● EXERCISE: Among the entries below, how many lines include the word "Replace"? Reply with only the number.

[Source data]
++++

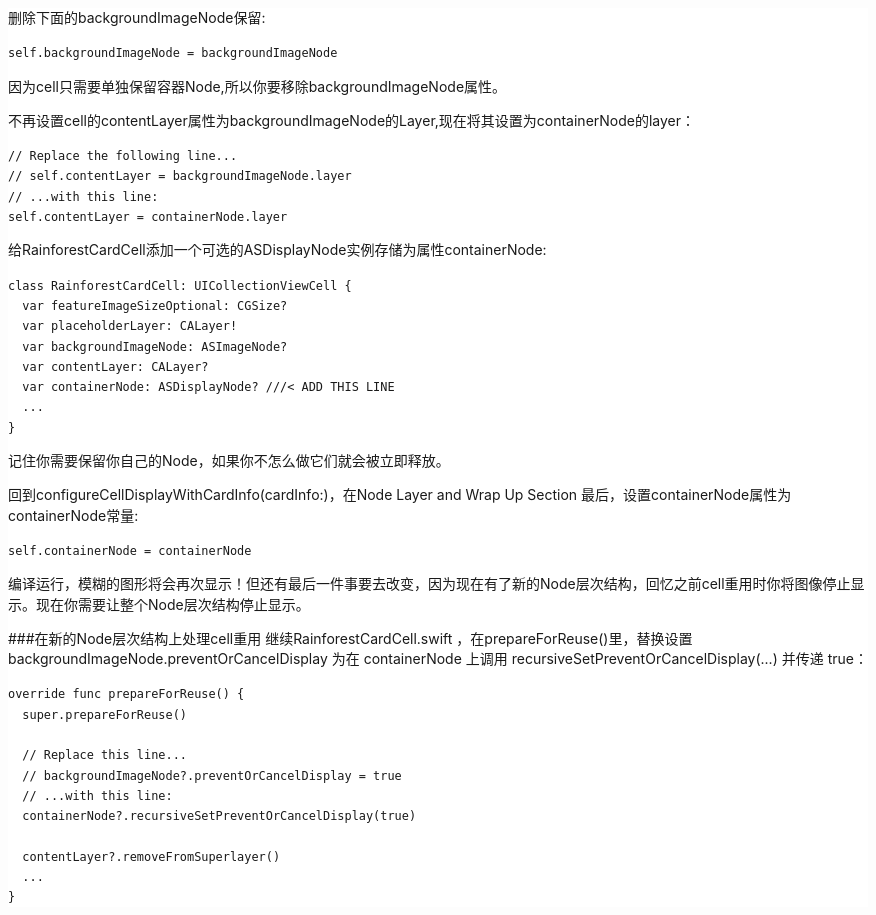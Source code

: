 删除下面的backgroundImageNode保留:

```
self.backgroundImageNode = backgroundImageNode
```

因为cell只需要单独保留容器Node,所以你要移除backgroundImageNode属性。

不再设置cell的contentLayer属性为backgroundImageNode的Layer,现在将其设置为containerNode的layer：

```
// Replace the following line...
// self.contentLayer = backgroundImageNode.layer
// ...with this line:
self.contentLayer = containerNode.layer
```

给RainforestCardCell添加一个可选的ASDisplayNode实例存储为属性containerNode:

```
class RainforestCardCell: UICollectionViewCell {
  var featureImageSizeOptional: CGSize?
  var placeholderLayer: CALayer!
  var backgroundImageNode: ASImageNode?
  var contentLayer: CALayer?
  var containerNode: ASDisplayNode? ///< ADD THIS LINE
  ...
}
```
记住你需要保留你自己的Node，如果你不怎么做它们就会被立即释放。

回到configureCellDisplayWithCardInfo(cardInfo:)，在Node Layer and Wrap Up Section 最后，设置containerNode属性为containerNode常量:

```
self.containerNode = containerNode
```

编译运行，模糊的图形将会再次显示！但还有最后一件事要去改变，因为现在有了新的Node层次结构，回忆之前cell重用时你将图像停止显示。现在你需要让整个Node层次结构停止显示。

###在新的Node层次结构上处理cell重用
继续RainforestCardCell.swift ，在prepareForReuse()里，替换设置backgroundImageNode.preventOrCancelDisplay 为在 containerNode 上调用 recursiveSetPreventOrCancelDisplay(...) 并传递 true：

```
override func prepareForReuse() {
  super.prepareForReuse()
 
  // Replace this line...
  // backgroundImageNode?.preventOrCancelDisplay = true
  // ...with this line:
  containerNode?.recursiveSetPreventOrCancelDisplay(true)
 
  contentLayer?.removeFromSuperlayer()
  ...
}
```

++++

● RESPONSE BOX: 2